- Prompt -
While copying the entries exactly, leave out each picture they contain.

BEGIN Records provided

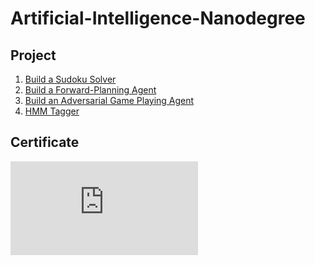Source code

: # Artificial-Intelligence-Nanodegree

## Project
1. [Build a Sudoku Solver](https://github.com/ShoNakamura5/Artificial-Intelligence-Nanodegree/tree/main/Project1:%20Build%20a%20Sudoku%20Solver)
2. [Build a Forward-Planning Agent](https://github.com/ShoNakamura5/Deep-Learning-Nanodegree/tree/main/Project2_Landmark%20Classification%20%26%20Tagging%20for%20Social%20Media)
3. [Build an Adversarial Game Playing Agent](https://github.com/ShoNakamura5/Deep-Learning-Nanodegree/tree/main/Project3_LSTM%20Chatbot)
4. [HMM Tagger](https://github.com/ShoNakamura5/Deep-Learning-Nanodegree/tree/main/Project4_Face%20Generation)


## Certificate
![](https://github.com/ShoNakamura5/Artificial-Intelligence-Nanodegree/blob/main/Artificial%20Intelligence%20Nanodegree%20Certificate.pdf)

END Records provided

- Your response -
Source code

: # Artificial-Intelligence-Nanodegree

## Project
1. [Build a Sudoku Solver](https://github.com/ShoNakamura5/Artificial-Intelligence-Nanodegree/tree/main/Project1:%20Build%20a%20Sudoku%20Solver)
2. [Build a Forward-Planning Agent](https://github.com/ShoNakamura5/Deep-Learning-Nanodegree/tree/main/Project2_Landmark%20Classification%20%26%20Tagging%20for%20Social%20Media)
3. [Build an Adversarial Game Playing Agent](https://github.com/ShoNakamura5/Deep-Learning-Nanodegree/tree/main/Project3_LSTM%20Chatbot)
4. [HMM Tagger](https://github.com/ShoNakamura5/Deep-Learning-Nanodegree/tree/main/Project4_Face%20Generation)


## Certificate
![](https://github.com/ShoNakamura5/Artificial-Intelligence-Nanodegree/blob/main/Artificial%20Intelligence%20Nanodegree%20Certificate.pdf)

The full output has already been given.